Mittlerweile hat die 61-Jährige ihre Aussage bei der Staatsanwaltschaft Innsbruck zu Protokoll gegeben. „Erhebungen beim Landeskriminalamt Tirol sind im Gange“, erklärt Staatsanwältin Renate Nötzold. Obwohl es Fotos vom Ball 1968 gibt, auf dem Heeresangehörige zu erkennen sind, war es bisher anscheinend nicht möglich, Genaueres über die Veranstaltung herauszufinden.
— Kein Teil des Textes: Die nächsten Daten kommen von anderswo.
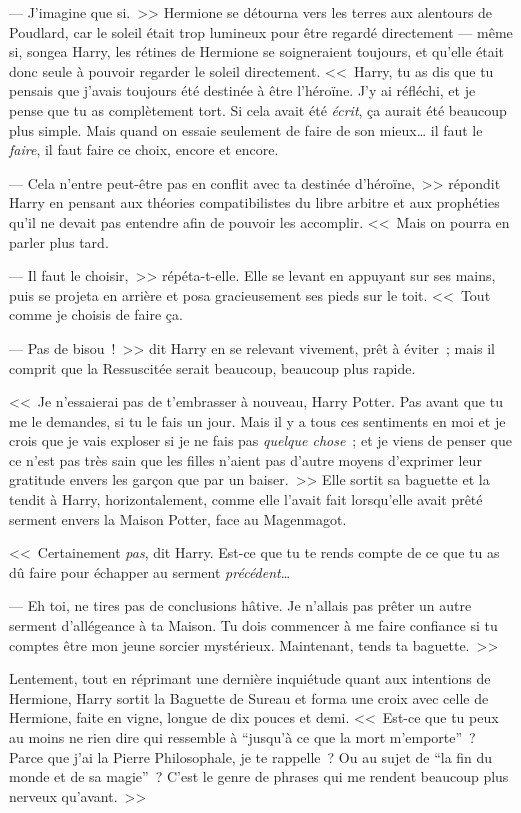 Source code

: --- J'imagine que si.~>> Hermione se détourna vers les terres aux alentours de Poudlard, car le soleil était trop lumineux pour être regardé directement — même si, songea Harry, les rétines de Hermione se soigneraient toujours, et qu'elle était donc seule à pouvoir regarder le soleil directement. <<~Harry, tu as dis que tu pensais que j'avais toujours été destinée à être l'héroïne. J'y ai réfléchi, et je pense que tu as complètement tort. Si cela avait été \emph{écrit}, ça aurait été beaucoup plus simple. Mais quand on essaie seulement de faire de son mieux… il faut le \emph{faire}, il faut faire ce choix, encore et encore.

--- Cela n'entre peut-être pas en conflit avec ta destinée d'héroïne,~>> répondit Harry en pensant aux théories compatibilistes du libre arbitre et aux prophéties qu'il ne devait pas entendre afin de pouvoir les accomplir. <<~Mais on pourra en parler plus tard.

--- Il faut le choisir,~>> répéta-t-elle. Elle se levant en appuyant sur ses mains, puis se projeta en arrière et posa gracieusement ses pieds sur le toit. <<~Tout comme je choisis de faire ça.

--- Pas de bisou~!~>> dit Harry en se relevant vivement, prêt à éviter~; mais il comprit que la Ressuscitée serait beaucoup, beaucoup plus rapide.

<<~Je n'essaierai pas de t'embrasser à nouveau, Harry Potter. Pas avant que tu me le demandes, si tu le fais un jour. Mais il y a tous ces sentiments en moi et je crois que je vais exploser si je ne fais pas \emph{quelque chose}~; et je viens de penser que ce n'est pas très sain que les filles n'aient pas d'autre moyens d'exprimer leur gratitude envers les garçon que par un baiser.~>> Elle sortit sa baguette et la tendit à Harry, horizontalement, comme elle l'avait fait lorsqu'elle avait prêté serment envers la Maison Potter, face au Magenmagot.

<<~Certainement \emph{pas}, dit Harry. Est-ce que tu te rends compte de ce que tu as dû faire pour échapper au serment \emph{précédent}…

--- Eh toi, ne tires pas de conclusions hâtive. Je n'allais pas prêter un autre serment d'allégeance à ta Maison. Tu dois commencer à me faire confiance si tu comptes être mon jeune sorcier mystérieux. Maintenant, tends ta baguette.~>>

Lentement, tout en réprimant une dernière inquiétude quant aux intentions de Hermione, Harry sortit la Baguette de Sureau et forma une croix avec celle de Hermione, faite en vigne, longue de dix pouces et demi. <<~Est-ce que tu peux au moins ne rien dire qui ressemble à “jusqu'à ce que la mort m'emporte”~? Parce que j'ai la Pierre Philosophale, je te rappelle~? Ou au sujet de “la fin du monde et de sa magie”~? C'est le genre de phrases qui me rendent beaucoup plus nerveux qu'avant.~>>

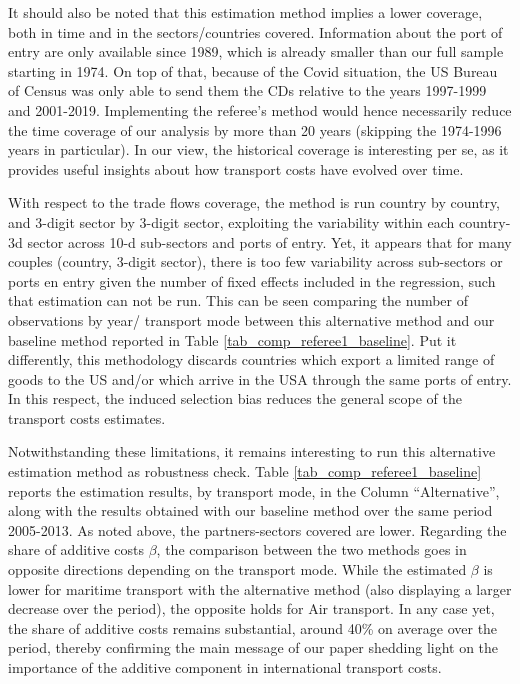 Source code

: \documentclass[11pt,twoside, authoryear]{elsarticle}
\begin{document}
It should also be noted that this estimation method implies a lower coverage, both in time and in the sectors/countries covered. Information about the port of entry are only available since 1989, which is already smaller than our full sample starting in 1974. On top of that, because of the Covid situation, the US Bureau of Census was only able to send them the CDs relative to the years 1997-1999 and 2001-2019. Implementing the referee's method would hence necessarily reduce the time coverage of our analysis by more than 20 years (skipping the 1974-1996 years in particular). In our view, the historical coverage is interesting per se, as it provides useful insights about how transport costs have evolved over time. 

With respect to the trade flows coverage, the method is run country by country, and 3-digit sector by 3-digit sector, exploiting the variability within each country-3d sector across 10-d sub-sectors and ports of entry. Yet, it appears that for many couples (country, 3-digit sector), there is too few variability across sub-sectors or ports en entry given the number of fixed effects included in the regression, such that estimation can not be run. This can be seen comparing the number of observations by year/ transport mode between this alternative method and our baseline method reported in Table \ref{tab_comp_referee1_baseline}. Put it differently, this methodology discards countries which export a limited range of goods to the US and/or which arrive in the USA through the same ports of entry. In this respect, the induced selection bias reduces the general scope of the transport costs estimates.

Notwithstanding these limitations, it remains interesting to run this alternative estimation method as robustness check. Table \ref{tab_comp_referee1_baseline} reports the estimation results, by transport mode, in the Column ``Alternative'', along with the results obtained with our baseline method over the same period 2005-2013. As noted above, the partners-sectors covered are lower. Regarding the share of additive costs $\beta$, the comparison between the two methods goes in opposite directions depending on the transport mode. While the estimated $\beta$ is lower for maritime transport with the alternative method (also displaying a larger decrease over the period), the opposite holds for Air transport. In any case yet, the share of additive costs remains substantial, around 40\% on average over the period, thereby confirming the main message of our paper shedding light on the importance of the additive component in international transport costs.
\end{document}
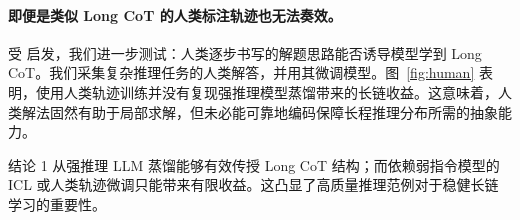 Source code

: \paragraph{\textbf{即便是类似 Long CoT 的人类标注轨迹也无法奏效。}}
受 \citet{du2025the} 启发，我们进一步测试：人类逐步书写的解题思路能否诱导模型学到 Long CoT。我们采集复杂推理任务的人类解答，并用其微调模型。图~\ref{fig:human} 表明，使用人类轨迹训练并没有复现强推理模型蒸馏带来的长链收益。这意味着，人类解法固然有助于局部求解，但未必能可靠地编码保障长程推理分布所需的抽象能力。

\begin{TakeawayBox}{结论 1}
从强推理 LLM 蒸馏能够有效传授 Long CoT 结构；而依赖弱指令模型的 ICL 或人类轨迹微调只能带来有限收益。这凸显了高质量推理范例对于稳健长链学习的重要性。
\end{TakeawayBox}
Ohne auf Details einzugehen, die Darstellung der damaligen Geschehnisse durch die Betroffene im Vernehmungsprotokoll: Eine Erzieherin habe sie in einen Raum geschickt. „Ich sollte mich im Krankenzimmer, das zu diesem Zeitpunkt noch leer war, derweil ausziehen.“ Sie habe sich gewundert, da sie nicht krank war. Aber: „Man hat ja folgen müssen.“
Drei Männer
Dann sei „ein Bundesheerler“ in den Raum gekommen und habe sich auf sie geworfen und sie vergewaltigt. „Ich wusste gar nicht, was da mit mir passiert. Ich habe geweint, nicht geschrien.“ Ein weiterer Uniformierter sei anschließend ebenfalls über sie hergefallen. Zumindest ein dritter Mann sei damals noch im Zimmer gewesen. Als alles vorbei war, sei die Erzieherin zurückgekommen. „Sie hat gesagt: ,Du Drecksau, jetzt gehst du duschen.‘“
Auch andere Mädchen seien an den beiden Ball-Abenden von der Erzieherin in ein Zimmer gebracht worden, sagt die Betroffene. „Was dort passiert ist, weiß ich aber nicht.“ Beim KURIER hat sich eine weitere Zeugin gemeldet, die zumindest bestätigen kann, dass einzelne Mädchen vom Ball-Geschehen weggeholt worden sind. Auch sie wisse jedoch nicht, was sich hinter verschlossenen Türen abgespielt hat.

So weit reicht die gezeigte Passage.